Source texts of formatted documents:
---+---
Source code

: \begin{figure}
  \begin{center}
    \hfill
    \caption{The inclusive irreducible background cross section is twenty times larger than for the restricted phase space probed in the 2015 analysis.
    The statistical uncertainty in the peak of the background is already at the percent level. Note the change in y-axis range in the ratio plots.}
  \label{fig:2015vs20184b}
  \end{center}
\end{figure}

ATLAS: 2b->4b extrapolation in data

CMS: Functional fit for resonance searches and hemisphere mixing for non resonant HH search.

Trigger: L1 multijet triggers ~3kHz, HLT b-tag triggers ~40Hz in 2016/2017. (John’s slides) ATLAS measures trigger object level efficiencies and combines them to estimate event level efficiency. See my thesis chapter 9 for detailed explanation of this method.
---+---
-- EXERCISE DESCRIPTION --
Write out every record shown above, word for word.

-- ANSWER SPACE --
Source code

: \begin{figure}
  \begin{center}
    \hfill
    \caption{The inclusive irreducible background cross section is twenty times larger than for the restricted phase space probed in the 2015 analysis.
    The statistical uncertainty in the peak of the background is already at the percent level. Note the change in y-axis range in the ratio plots.}
  \label{fig:2015vs20184b}
  \end{center}
\end{figure}

ATLAS: 2b->4b extrapolation in data

CMS: Functional fit for resonance searches and hemisphere mixing for non resonant HH search.

Trigger: L1 multijet triggers ~3kHz, HLT b-tag triggers ~40Hz in 2016/2017. (John’s slides) ATLAS measures trigger object level efficiencies and combines them to estimate event level efficiency. See my thesis chapter 9 for detailed explanation of this method.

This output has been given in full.